But he was also a tough kid who didn't mind dropping his gloves.
He had to be tough, growing up in Woonsocket, one of those gritty
New England towns whose mills had shut down and whose population
was declining. "Part of growing up was learning to defend
yourself on the street," Berard says.
"Hockey was in his genes," Pam Berard says of Bryan, the third of
six children. Berard is French Canadian. The Berards' ancestors,
like those of hundreds of Woonsocket families, moved down from
hockey-mad Quebec to work in the textile mills in the 19th
century. Pam's father and brother played hockey in high school.
Wally played in as many as three adult leagues at once when Bryan
was a kid, traveling to games as far away as Montreal.
Bryan and his younger brothers, Greg and Bruce, often skated till
dark on the town ice rink five minutes from their house. Less
than a mile away was Mount Saint Charles Academy, a parochial
school with a juggernaut of a hockey team that wins the state
championship every year--23 in a row and counting. Nine NHLers and
two No. 1 draft choices, including Berard, have played for Mount
Saint Charles.
Berard left Mount Saint Charles after his junior year, convincing
his parents he needed to face the stronger competition in major
junior hockey to reach the NHL. In his first season for Detroit
he fought Wayne Primeau, now a 6'3", 225-pound power forward for
the Pittsburgh Penguins. "I thought I was a pretty tough kid
until major junior," says Berard. "Then I realized that wasn't my
game."
His game was initiating offense from the back line, and scouts
saw that he was the complete package: size, skill, speed and
toughness. In July 1995 Berard was selected first in the NHL
draft.
Slovakia, with only 5 1/2 million people, produces more than its
share of world-class hockey players. The storied Stastny
brothers--Peter, Anton and Marian--became NHL stars in the 1980s,
before Slovakia split from the Czech Republic. Current league
standouts include Pavol Demitra of the St. Louis Blues, Zigmund
Palffy of the Los Angeles Kings and Miroslav Satan of the Buffalo
Sabres. In the 1999 World Championships a 20-year-old kid named
Marian Hossa scored five goals in six games and left scouts
wondering if he might not prove to be the best Slovakian of all.

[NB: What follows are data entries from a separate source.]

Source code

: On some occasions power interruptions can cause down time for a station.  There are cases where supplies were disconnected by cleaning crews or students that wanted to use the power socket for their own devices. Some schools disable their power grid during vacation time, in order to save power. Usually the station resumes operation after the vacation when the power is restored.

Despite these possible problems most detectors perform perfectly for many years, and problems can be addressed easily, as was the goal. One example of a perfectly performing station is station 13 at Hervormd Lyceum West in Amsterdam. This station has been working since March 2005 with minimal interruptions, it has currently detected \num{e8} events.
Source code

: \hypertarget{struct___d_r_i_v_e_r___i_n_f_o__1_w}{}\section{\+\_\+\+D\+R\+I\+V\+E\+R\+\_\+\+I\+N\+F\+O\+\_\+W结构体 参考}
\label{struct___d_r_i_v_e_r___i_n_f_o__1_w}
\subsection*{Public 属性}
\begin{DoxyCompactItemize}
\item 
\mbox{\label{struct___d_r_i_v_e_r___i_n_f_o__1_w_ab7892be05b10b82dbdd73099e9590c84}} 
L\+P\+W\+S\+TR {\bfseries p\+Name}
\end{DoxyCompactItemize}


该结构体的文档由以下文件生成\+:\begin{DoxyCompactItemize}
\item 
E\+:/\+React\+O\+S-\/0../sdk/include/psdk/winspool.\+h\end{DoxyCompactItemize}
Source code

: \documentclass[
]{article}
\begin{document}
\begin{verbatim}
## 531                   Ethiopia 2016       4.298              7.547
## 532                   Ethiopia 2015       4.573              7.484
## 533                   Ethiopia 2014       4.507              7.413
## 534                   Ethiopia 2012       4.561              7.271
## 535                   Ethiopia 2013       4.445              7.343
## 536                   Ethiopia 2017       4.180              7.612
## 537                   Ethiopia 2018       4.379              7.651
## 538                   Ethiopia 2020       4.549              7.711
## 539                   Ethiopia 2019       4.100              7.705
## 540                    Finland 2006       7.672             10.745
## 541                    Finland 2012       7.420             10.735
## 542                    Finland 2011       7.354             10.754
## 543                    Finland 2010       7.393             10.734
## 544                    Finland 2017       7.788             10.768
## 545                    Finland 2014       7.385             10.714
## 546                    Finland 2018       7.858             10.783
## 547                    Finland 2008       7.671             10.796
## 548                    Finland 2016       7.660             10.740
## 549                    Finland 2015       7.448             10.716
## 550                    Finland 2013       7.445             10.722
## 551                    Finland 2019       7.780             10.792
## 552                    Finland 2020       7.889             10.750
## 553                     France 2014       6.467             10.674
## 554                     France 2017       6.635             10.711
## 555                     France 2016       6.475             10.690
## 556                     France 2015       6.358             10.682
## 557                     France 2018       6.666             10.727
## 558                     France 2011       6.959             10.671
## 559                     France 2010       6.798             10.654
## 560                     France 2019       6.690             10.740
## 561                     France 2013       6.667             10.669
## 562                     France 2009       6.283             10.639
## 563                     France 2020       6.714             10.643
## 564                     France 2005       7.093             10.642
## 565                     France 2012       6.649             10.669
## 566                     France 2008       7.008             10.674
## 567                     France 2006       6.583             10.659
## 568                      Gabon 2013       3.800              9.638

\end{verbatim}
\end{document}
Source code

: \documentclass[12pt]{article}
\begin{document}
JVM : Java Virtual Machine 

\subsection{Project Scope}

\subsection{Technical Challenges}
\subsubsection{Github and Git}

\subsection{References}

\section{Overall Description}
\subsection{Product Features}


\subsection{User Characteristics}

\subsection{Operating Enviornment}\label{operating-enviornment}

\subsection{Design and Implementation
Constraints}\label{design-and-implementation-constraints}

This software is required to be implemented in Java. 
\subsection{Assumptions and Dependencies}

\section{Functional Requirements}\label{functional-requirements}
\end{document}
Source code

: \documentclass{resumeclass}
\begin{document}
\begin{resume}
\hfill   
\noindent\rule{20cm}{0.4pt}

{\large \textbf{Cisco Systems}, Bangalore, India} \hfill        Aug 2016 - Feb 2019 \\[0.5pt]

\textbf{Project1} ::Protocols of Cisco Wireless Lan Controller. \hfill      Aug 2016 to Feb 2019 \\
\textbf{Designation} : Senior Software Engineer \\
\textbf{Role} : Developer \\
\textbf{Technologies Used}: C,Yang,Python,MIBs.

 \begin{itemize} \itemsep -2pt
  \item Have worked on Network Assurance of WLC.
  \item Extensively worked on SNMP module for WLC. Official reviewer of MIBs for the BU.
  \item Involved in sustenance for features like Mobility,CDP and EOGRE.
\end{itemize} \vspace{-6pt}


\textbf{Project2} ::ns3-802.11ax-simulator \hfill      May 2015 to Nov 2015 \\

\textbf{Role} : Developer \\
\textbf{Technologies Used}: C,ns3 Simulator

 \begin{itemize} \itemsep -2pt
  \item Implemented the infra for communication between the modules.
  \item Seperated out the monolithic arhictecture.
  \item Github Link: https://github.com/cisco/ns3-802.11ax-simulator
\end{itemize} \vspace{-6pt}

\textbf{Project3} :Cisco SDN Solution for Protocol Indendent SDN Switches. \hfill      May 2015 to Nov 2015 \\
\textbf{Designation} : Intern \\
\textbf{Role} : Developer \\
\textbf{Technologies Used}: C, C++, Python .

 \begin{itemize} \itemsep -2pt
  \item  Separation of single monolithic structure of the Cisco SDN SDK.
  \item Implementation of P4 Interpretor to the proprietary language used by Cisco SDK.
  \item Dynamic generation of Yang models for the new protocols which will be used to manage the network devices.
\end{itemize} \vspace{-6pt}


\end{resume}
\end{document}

Hossa is one of the rare players who can beat an NHL defenseman
one-on-one. One time he'll feint to his backhand, the next to his
forehand; a third time he'll do a head fake, then slip the puck
between the defenseman's legs. Hockey is in Hossa's genes, too:
His father, Frantisek, was a pro player in Czechoslovakia.
Frantisek never coached his two sons when they were kids, but he
helped them build the makeshift rink in the playground below
their two-bedroom apartment in the western Slovakian city of
Trencin.
That's where Marian honed his skills with his brother, Marcel,
now 19, who would become the first-round draft pick of the
Montreal Canadiens in 2000. The boys built boards out of plywood
stolen from a construction site. Nearly every day after school
they played four-on-four with other kids from the apartment
complex. "You try all the moves, and there's no checking, nothing
physical," says Marian.
Between the fifth and eighth grades Marian attended a hockey
school that attracted the most gifted players in Trencin. At 12
he played in Quebec's world-renowned pee-wee tournament. Five
years later he made Slovakia's national junior team. At 17 Hossa
played first line for Dukla Trencin, the team sponsored by the
army in the top Slovak pro league, skating against men in their
20s and 30s. When he scored five goals in six games for Slovakia
in the 1997 World Junior Championships, Marshall Johnston,
Ottawa's director of player personnel, was in attendance. In part
because of his recommendation, the Senators made Hossa their
first draft pick that summer, the 12th player taken.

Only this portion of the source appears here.